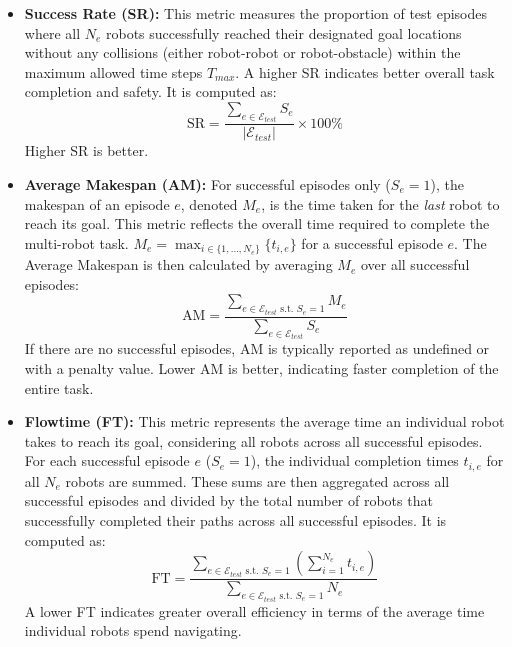 \begin{itemize}
    \item \textbf{Success Rate (SR):} This metric measures the proportion of test episodes where all $N_e$ robots successfully reached their designated goal locations without any collisions (either robot-robot or robot-obstacle) within the maximum allowed time steps $T_{max}$. A higher SR indicates better overall task completion and safety.
    It is computed as:
    \begin{equation}
        \text{SR} = \frac{\sum_{e \in \mathcal{E}_{test}} S_e}{|\mathcal{E}_{test}|} \times 100\%
        \label{eq:sr}
    \end{equation}
    Higher SR is better.

    \item \textbf{Average Makespan (AM):} For successful episodes only ($S_e=1$), the makespan of an episode $e$, denoted $M_e$, is the time taken for the \textit{last} robot to reach its goal. This metric reflects the overall time required to complete the multi-robot task.
    $M_e = \max_{i \in \{1, ..., N_e\}} \{t_{i,e}\}$ for a successful episode $e$.
    The Average Makespan is then calculated by averaging $M_e$ over all successful episodes:
    \begin{equation}
        \text{AM} = \frac{\sum_{e \in \mathcal{E}_{test} \text{ s.t. } S_e=1} M_e}{\sum_{e \in \mathcal{E}_{test}} S_e}
        \label{eq:am}
    \end{equation}
    If there are no successful episodes, AM is typically reported as undefined or with a penalty value. Lower AM is better, indicating faster completion of the entire task.

    \item \textbf{Flowtime (FT):} This metric represents the average time an individual robot takes to reach its goal, considering all robots across all successful episodes. For each successful episode $e$ ($S_e=1$), the individual completion times $t_{i,e}$ for all $N_e$ robots are summed. These sums are then aggregated across all successful episodes and divided by the total number of robots that successfully completed their paths across all successful episodes.
    It is computed as:
    \begin{equation}
        \text{FT} = \frac{\sum_{e \in \mathcal{E}_{test} \text{ s.t. } S_e=1} \left( \sum_{i=1}^{N_e} t_{i,e} \right)}{\sum_{e \in \mathcal{E}_{test} \text{ s.t. } S_e=1} N_e}
        \label{eq:ft_defined}
    \end{equation}
    A lower FT indicates greater overall efficiency in terms of the average time individual robots spend navigating.


\end{itemize}
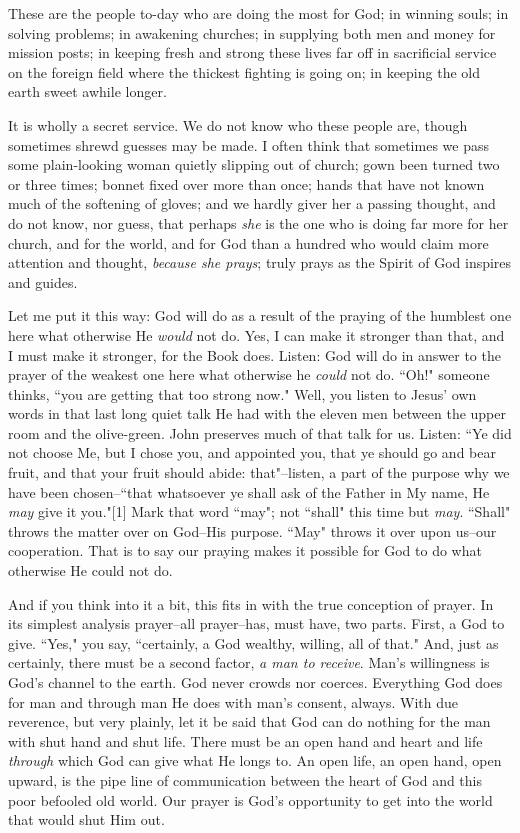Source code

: These are the people to-day who are doing the most for God; in winning
souls; in solving problems; in awakening churches; in supplying both men
and money for mission posts; in keeping fresh and strong these lives far
off in sacrificial service on the foreign field where the thickest
fighting is going on; in keeping the old earth sweet awhile longer.

It is wholly a secret service. We do not know who these people are, though
sometimes shrewd guesses may be made. I often think that sometimes we pass
some plain-looking woman quietly slipping out of church; gown been turned
two or three times; bonnet fixed over more than once; hands that have not
known much of the softening of gloves; and we hardly giver her a passing
thought, and do not know, nor guess, that perhaps \textit{she} is the one who is
doing far more for her church, and for the world, and for God than a
hundred who would claim more attention and thought, \textit{because she prays};
truly prays as the Spirit of God inspires and guides.

Let me put it this way: God will do as a result of the praying of the
humblest one here what otherwise He \textit{would} not do. Yes, I can make it
stronger than that, and I must make it stronger, for the Book does.
Listen: God will do in answer to the prayer of the weakest one here what
otherwise he \textit{could} not do. ``Oh!" someone thinks, ``you are getting that
too strong now." Well, you listen to Jesus' own words in that last long
quiet talk He had with the eleven men between the upper room and the
olive-green. John preserves much of that talk for us. Listen: ``Ye did not
choose Me, but I chose you, and appointed you, that ye should go and bear
fruit, and that your fruit should abide: that"--listen, a part of the
purpose why we have been chosen--``that whatsoever ye shall ask of the
Father in My name, He \textit{may} give it you."[1] Mark that word ``may"; not
``shall" this time but \textit{may}. ``Shall" throws the matter over on God--His
purpose. ``May" throws it over upon us--our cooperation. That is to say our
praying makes it possible for God to do what otherwise He could not do.

And if you think into it a bit, this fits in with the true conception of
prayer. In its simplest analysis prayer--all prayer--has, must have, two
parts. First, a God to give. ``Yes," you say, ``certainly, a God wealthy,
willing, all of that." And, just as certainly, there must be a second
factor, \textit{a man to receive}. Man's willingness is God's channel to the
earth. God never crowds nor coerces. Everything God does for man and
through man He does with man's consent, always. With due reverence, but
very plainly, let it be said that God can do nothing for the man with shut
hand and shut life. There must be an open hand and heart and life
\textit{through} which God can give what He longs to. An open life, an open hand,
open upward, is the pipe line of communication between the heart of God
and this poor befooled old world. Our prayer is God's opportunity to get
into the world that would shut Him out.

== == ==

* _What to work on_
Lines from the entries that contain the word "label" are what the answer must hold.

* _Result below_
        \label{eq:sr}
        \label{eq:am}
        \label{eq:ft_defined}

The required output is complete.